Jum'at, 26 Juli 2024 - 15:33
Bagikan :
Penghapusan Jurusan di SMA, Darmaningtyas Menilai: Kebijakan Keliru
Ilustrasi siswa SMA. [detik.com]

alfikr.id, Jakarta- Kebijakan Kementerian Pendidikan, Kebudayaan, Riset, dan Teknologi (Kemendikbudristek) tentang meniadakan jurusan Ilmu Pengetahuan Alam (IPA), Ilmu Pengetahuan Sosial (IPS), dan bahasa di jenjang Sekolah Menengah Atas (SMA) yang akan mulai diterapkan pada tahun ajaran 2024/2025 itu menuai polemik.

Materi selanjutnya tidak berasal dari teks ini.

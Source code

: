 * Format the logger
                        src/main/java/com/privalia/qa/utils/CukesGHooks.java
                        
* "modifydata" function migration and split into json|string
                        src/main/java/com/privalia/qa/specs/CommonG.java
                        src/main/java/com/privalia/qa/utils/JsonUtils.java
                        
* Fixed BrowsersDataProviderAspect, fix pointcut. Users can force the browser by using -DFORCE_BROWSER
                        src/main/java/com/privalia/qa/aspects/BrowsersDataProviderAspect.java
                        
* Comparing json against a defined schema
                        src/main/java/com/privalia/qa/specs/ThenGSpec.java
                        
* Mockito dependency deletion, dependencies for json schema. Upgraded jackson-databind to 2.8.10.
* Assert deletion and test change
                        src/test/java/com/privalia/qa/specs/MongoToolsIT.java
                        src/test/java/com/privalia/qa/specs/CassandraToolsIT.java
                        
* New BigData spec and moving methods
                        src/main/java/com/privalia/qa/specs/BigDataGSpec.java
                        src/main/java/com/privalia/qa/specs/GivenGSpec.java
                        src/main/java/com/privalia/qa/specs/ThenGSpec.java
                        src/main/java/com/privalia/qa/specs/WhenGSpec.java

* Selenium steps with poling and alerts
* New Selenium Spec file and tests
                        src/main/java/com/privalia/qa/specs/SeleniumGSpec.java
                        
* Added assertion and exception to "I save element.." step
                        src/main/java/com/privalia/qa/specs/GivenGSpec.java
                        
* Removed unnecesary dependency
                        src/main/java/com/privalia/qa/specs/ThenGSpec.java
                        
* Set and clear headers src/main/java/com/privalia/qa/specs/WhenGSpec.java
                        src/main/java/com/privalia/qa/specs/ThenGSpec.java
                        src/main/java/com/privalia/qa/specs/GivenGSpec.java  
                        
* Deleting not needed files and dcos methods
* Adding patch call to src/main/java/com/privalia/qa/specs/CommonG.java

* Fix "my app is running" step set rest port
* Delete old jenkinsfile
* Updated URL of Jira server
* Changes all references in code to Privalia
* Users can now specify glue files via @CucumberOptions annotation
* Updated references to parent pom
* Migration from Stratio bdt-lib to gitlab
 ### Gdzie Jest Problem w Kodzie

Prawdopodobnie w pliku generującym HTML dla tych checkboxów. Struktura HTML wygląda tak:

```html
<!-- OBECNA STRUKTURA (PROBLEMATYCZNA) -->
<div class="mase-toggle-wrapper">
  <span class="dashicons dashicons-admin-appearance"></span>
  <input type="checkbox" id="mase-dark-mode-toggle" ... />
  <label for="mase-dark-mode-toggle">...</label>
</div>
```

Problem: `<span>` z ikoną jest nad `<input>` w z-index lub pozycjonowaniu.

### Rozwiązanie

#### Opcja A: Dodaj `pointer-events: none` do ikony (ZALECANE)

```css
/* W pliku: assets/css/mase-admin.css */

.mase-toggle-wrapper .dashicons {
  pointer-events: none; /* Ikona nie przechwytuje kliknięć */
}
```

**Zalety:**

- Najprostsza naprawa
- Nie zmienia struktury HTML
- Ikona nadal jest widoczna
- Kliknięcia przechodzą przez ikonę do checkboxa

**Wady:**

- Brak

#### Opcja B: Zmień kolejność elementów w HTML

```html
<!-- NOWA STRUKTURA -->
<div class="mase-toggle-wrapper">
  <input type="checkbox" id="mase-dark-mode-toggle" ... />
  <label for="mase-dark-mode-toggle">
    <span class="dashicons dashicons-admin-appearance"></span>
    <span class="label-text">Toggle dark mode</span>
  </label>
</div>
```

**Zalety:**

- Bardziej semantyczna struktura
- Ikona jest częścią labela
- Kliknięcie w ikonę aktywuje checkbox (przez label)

Menurut pengamat pendidikan, Darmaningtyas menilai, implementasi Kurikulum Merdeka dengan penghapusan jurusan di SMA merupakan kebijakan keliru. Meskipun kebijakan itu sudah diterapkan diberbagai negara-negara maju, kata dia, seperti negara daratan Skandinavia, "Hal itu tidak dapat menjadi legitimasi bagi Indonesia supaya segera mengikuti langkah tersebut," jelasnya, dikutip dari tempo.co.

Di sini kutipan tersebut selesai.